Pour le professeur de science politique à l’université libre d’Israël, la loi fondamentale sur la justice qui vient d’être amendée à la Knesset n’est pas l’acte de naissance d’une dictature mais le baptême du feu d’une démocratie illibérale. Une crise qui révèle les fractures profondes de la société israélienne.
Israël est-il devenu à l’issue du vote de cette loi une dictature ? La question est légitime. De nos jours, la chute d’une démocratie libérale n’est plus le fait d’un coup de force, d’un pronunciamiento à la Franco ou d’un coup d’Etat fomenté par un quarteron de généraux ; elle n’est plus précipitée par des forces qui ont en haine le parlementarisme, le suffrage universel et la démocratie. Il convient de faire aux partisans de la «réforme» une concession : un renforcement des pouvoirs de l’exécutif au détriment de l’autorité judiciaire ne signe pas l’arrêt de mort d’une démocratie. Toute autorité qui dispose de pouvoirs est susceptible d’en abuser.
Cette tentation peut aussi bien être le fait des juges que des députés. Le premier risque s’appelle le «gouvernement des juges», et Tocqueville a qualifié le second de «tyrannie de la majorité». Les militants du mouvement civique sont convaincus que la tyrannie de la majorité est une menace sur les libertés bien plus tangible que ne l’a été l’interventionnisme juridique. Leurs adversaires pensent exactement le contraire, si ce n’est qu’ils aggravent l’inquiétude des premiers à nier l’éventualité de cette tyrannie potentielle. Aussi mieux vaut surestimer le potentiel antidémocratique de la «réforme», quitte à se tromper au final, qu’à le sous-estimer, comme le font ses partisans.

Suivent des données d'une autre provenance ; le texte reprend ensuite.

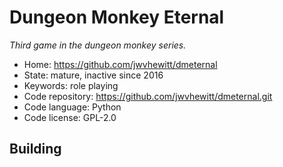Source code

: # Dungeon Monkey Eternal

_Third game in the dungeon monkey series._

- Home: https://github.com/jwvhewitt/dmeternal
- State: mature, inactive since 2016
- Keywords: role playing
- Code repository: https://github.com/jwvhewitt/dmeternal.git
- Code language: Python
- Code license: GPL-2.0

## Building

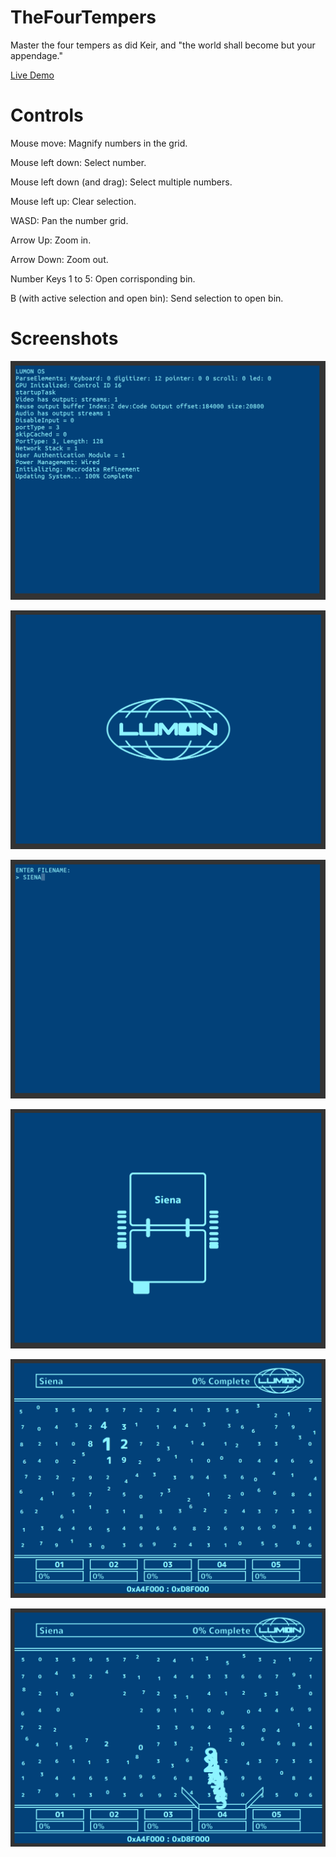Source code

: # TheFourTempers

Master the four tempers as did Keir, and "the world shall become but your appendage."

[Live Demo](https://strawstack.github.io/TheFourTempers/)

# Controls

Mouse move: Magnify numbers in the grid.

Mouse left down: Select number.

Mouse left down (and drag): Select multiple numbers.

Mouse left up: Clear selection.

WASD: Pan the number grid.

Arrow Up: Zoom in.

Arrow Down: Zoom out. 

Number Keys 1 to 5: Open corrisponding bin.

B (with active selection and open bin): Send selection to open bin. 

# Screenshots

![](./screenshots/one.png)

![](./screenshots/two.png)

![](./screenshots/three.png)

![](./screenshots/four.png)

![](./screenshots/five.png)

![](./screenshots/six.png)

Il est trop tard pour appeler à la fraternité
L’inquiétude n’est ni feinte ni vaine : la culture politique démocratique d’une grande partie des députés et des ministres est superficielle et se réduit au seul critère de la règle de la majorité. Soyons plus explicites : la présence d’une bonne moitié d’élus qui entendent mener une politique théocratique, suprémaciste et coloniale a de quoi faire frémir. Il suffit de lire les accords de coalition et les projets de loi déposés depuis le début de l’année pour saisir l’ampleur de la contre-révolution en marche. La loi votée cette semaine n’est qu’un «hors-d’œuvre», l’entrée qui précède le plat de résistance, déclarent-ils avec l’assurance des entreprises qui ne dissimulent pas leur stratégie. Appliquée par une classe politique qui ferait preuve de retenue, la même réforme n’aurait pas suscité un tel émoi.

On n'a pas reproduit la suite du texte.